If I look at the list of apps listed by clean master it includes app I rarely use. As an example I have Tetris installed for a rainy day thought I have never used it. I have never even opened it but Clean Master tells it used 3.8Mb. how can this be? So on for lots of other apps?

Thanks, Tom.
 
Clean Master tells me that 90% of memory is used, this is often not long after startup and me going nothing but reading the newspaper.

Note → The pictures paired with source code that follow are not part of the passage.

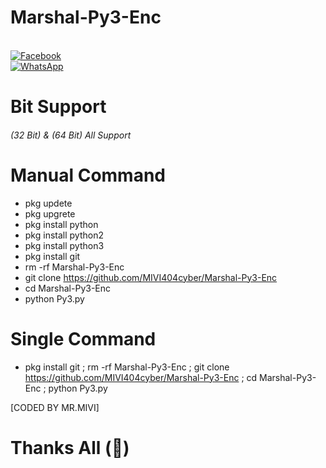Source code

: # Marshal-Py3-Enc
<br> [![Facebook](https://img.shields.io/badge/Facebook-Raj-blue?style=flat-square&logo=facebook)](https://www.facebook.com/mr.rohman.129)<br> [![WhatsApp](https://img.shields.io/badge/WhatsApp-Mr.MIVI-blue?style=flat-square&logo=WhatsApp)](https://wa.me/+8801741033194?)
# Bit Support
###### (32 Bit) & (64 Bit) All Support
# Manual Command
- pkg updete
- pkg upgrete
- pkg install python
- pkg install python2
- pkg install python3
- pkg install git
- rm -rf Marshal-Py3-Enc
- git clone https://github.com/MIVI404cyber/Marshal-Py3-Enc
- cd Marshal-Py3-Enc
- python Py3.py
# Single Command
- pkg install git ; rm -rf Marshal-Py3-Enc ; git clone https://github.com/MIVI404cyber/Marshal-Py3-Enc ; cd Marshal-Py3-Enc ; python Py3.py

[CODED BY MR.MIVI]

# Thanks All (💝)
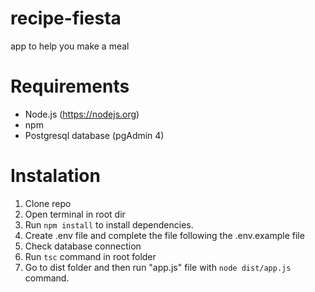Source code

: # recipe-fiesta
app to help you make a meal

# Requirements
- Node.js (https://nodejs.org)
- npm 
- Postgresql database (pgAdmin 4)

# Instalation

1. Clone repo
2. Open terminal in root dir
3. Run `npm install` to install dependencies.
4. Create .env file and complete the file following the .env.example file
5. Check database connection 
6. Run `tsc` command in root folder
7. Go to dist folder and then run "app.js" file with `node dist/app.js` command.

If I look at the list of apps listed by clean master it includes app I rarely use. As an example I have Tetris installed for a rainy day thought I have never used it. I have never even opened it but Clean Master tells it used 3.8Mb. how can this be? So on for lots of other apps?

Thanks, Tom.

People were panicking after Windows 7 came out. They were used to their XP having 60% memory free and then 7 tells them there's 5% memory free.

But then. Windows 7 never slowed down.

Lesson is. Why have 8gb of ram if it's sitting there unused?

It should say RAM 0% free. The OS will manage taking things in and out of RAM. Just enjoy the phone.

I have clean master for the uninstall of apps. Tells me if anything left junk files behind and cleans them. Ram I don't care about.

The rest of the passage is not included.